Input.
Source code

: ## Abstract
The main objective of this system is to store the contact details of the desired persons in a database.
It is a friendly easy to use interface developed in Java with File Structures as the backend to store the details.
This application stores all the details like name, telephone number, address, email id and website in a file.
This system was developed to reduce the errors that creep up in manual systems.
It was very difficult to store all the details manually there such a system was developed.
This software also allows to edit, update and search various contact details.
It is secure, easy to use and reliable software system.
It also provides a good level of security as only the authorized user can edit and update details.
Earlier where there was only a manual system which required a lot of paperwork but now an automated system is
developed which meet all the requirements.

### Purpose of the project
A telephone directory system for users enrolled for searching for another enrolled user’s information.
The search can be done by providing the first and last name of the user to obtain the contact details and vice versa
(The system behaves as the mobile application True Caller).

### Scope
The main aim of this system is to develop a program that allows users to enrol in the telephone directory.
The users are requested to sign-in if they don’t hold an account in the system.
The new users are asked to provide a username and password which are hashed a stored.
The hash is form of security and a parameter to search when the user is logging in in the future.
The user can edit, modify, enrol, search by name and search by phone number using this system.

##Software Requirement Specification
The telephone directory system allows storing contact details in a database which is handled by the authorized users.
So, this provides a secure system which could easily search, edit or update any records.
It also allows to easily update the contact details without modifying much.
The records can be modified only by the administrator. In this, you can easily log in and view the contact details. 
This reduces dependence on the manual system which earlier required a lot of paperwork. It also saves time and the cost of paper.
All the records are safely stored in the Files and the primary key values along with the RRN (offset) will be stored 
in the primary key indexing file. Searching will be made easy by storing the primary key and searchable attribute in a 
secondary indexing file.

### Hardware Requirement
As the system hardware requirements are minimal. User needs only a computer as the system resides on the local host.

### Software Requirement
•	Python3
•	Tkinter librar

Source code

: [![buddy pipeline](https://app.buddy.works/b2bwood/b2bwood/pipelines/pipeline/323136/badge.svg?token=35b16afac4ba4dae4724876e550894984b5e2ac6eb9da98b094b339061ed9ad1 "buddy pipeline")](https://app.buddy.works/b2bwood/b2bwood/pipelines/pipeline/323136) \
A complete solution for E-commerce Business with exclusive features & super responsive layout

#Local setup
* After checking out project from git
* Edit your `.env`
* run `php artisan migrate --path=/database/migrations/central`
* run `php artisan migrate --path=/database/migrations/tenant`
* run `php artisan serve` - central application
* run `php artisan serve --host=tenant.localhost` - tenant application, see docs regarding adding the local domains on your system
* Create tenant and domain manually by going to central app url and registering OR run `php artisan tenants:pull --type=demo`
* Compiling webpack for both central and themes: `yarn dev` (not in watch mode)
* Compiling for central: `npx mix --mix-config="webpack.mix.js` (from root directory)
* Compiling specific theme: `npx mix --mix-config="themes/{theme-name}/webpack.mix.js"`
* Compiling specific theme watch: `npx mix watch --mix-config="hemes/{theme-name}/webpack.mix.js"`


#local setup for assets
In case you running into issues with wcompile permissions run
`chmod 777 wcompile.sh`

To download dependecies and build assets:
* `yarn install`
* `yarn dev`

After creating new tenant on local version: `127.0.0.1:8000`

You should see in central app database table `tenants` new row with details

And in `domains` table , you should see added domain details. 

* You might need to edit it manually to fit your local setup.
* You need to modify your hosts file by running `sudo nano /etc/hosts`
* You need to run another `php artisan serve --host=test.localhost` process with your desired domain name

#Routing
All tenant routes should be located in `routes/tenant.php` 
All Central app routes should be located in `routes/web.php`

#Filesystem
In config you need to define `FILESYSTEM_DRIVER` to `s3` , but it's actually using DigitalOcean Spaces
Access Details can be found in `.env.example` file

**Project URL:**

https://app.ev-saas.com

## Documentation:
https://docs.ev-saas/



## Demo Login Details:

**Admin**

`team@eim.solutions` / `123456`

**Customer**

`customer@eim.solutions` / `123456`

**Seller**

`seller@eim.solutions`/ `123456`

Task directions. Exactly as written, reproduce the lines of the data above from the first line through the line where "It is a friendly" appears.

Solution for this exercise.
Source code

: ## Abstract
The main objective of this system is to store the contact details of the desired persons in a database.
It is a friendly easy to use interface developed in Java with File Structures as the backend to store the details.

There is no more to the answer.